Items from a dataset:

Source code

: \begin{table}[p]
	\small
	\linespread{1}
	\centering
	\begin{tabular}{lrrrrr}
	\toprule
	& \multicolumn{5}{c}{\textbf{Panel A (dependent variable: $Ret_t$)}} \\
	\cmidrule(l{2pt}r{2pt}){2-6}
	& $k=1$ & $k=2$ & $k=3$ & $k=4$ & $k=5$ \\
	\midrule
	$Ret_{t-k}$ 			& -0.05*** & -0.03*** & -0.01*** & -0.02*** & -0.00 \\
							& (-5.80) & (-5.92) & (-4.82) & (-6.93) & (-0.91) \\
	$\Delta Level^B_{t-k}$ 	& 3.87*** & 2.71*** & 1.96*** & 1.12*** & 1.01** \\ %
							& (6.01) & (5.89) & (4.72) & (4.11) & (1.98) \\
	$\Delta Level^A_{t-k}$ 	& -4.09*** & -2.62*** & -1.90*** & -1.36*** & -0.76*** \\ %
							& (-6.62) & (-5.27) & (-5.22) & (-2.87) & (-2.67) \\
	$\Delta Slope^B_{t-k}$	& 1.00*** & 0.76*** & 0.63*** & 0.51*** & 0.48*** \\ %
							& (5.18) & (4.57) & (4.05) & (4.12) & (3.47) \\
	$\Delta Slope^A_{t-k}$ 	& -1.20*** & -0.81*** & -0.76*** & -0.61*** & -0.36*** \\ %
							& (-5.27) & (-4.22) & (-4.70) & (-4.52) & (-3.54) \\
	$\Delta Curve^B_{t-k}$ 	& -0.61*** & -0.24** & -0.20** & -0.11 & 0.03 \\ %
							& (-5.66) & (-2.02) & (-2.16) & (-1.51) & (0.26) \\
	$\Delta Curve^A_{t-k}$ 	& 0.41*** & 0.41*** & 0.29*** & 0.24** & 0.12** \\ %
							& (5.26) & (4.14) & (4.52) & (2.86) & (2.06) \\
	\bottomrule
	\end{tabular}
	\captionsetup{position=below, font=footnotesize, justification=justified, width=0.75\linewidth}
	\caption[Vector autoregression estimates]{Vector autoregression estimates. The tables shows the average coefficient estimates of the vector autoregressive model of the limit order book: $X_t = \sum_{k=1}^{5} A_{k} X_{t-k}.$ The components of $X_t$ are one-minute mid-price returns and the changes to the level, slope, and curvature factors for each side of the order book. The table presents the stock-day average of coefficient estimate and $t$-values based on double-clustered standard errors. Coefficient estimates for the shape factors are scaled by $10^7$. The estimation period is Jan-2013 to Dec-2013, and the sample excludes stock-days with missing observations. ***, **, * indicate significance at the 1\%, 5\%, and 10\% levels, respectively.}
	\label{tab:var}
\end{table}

> **EXERCISE DETAILS**
Look above for the line holding "(4.12) & (3.47) \\". Print it and every line after it, exactly, through the line holding "(-1.51) & (0.26) \\".

> **RESULT OF THE TASK**
							& (5.18) & (4.57) & (4.05) & (4.12) & (3.47) \\
	$\Delta Slope^A_{t-k}$ 	& -1.20*** & -0.81*** & -0.76*** & -0.61*** & -0.36*** \\ %
							& (-5.27) & (-4.22) & (-4.70) & (-4.52) & (-3.54) \\
	$\Delta Curve^B_{t-k}$ 	& -0.61*** & -0.24** & -0.20** & -0.11 & 0.03 \\ %
							& (-5.66) & (-2.02) & (-2.16) & (-1.51) & (0.26) \\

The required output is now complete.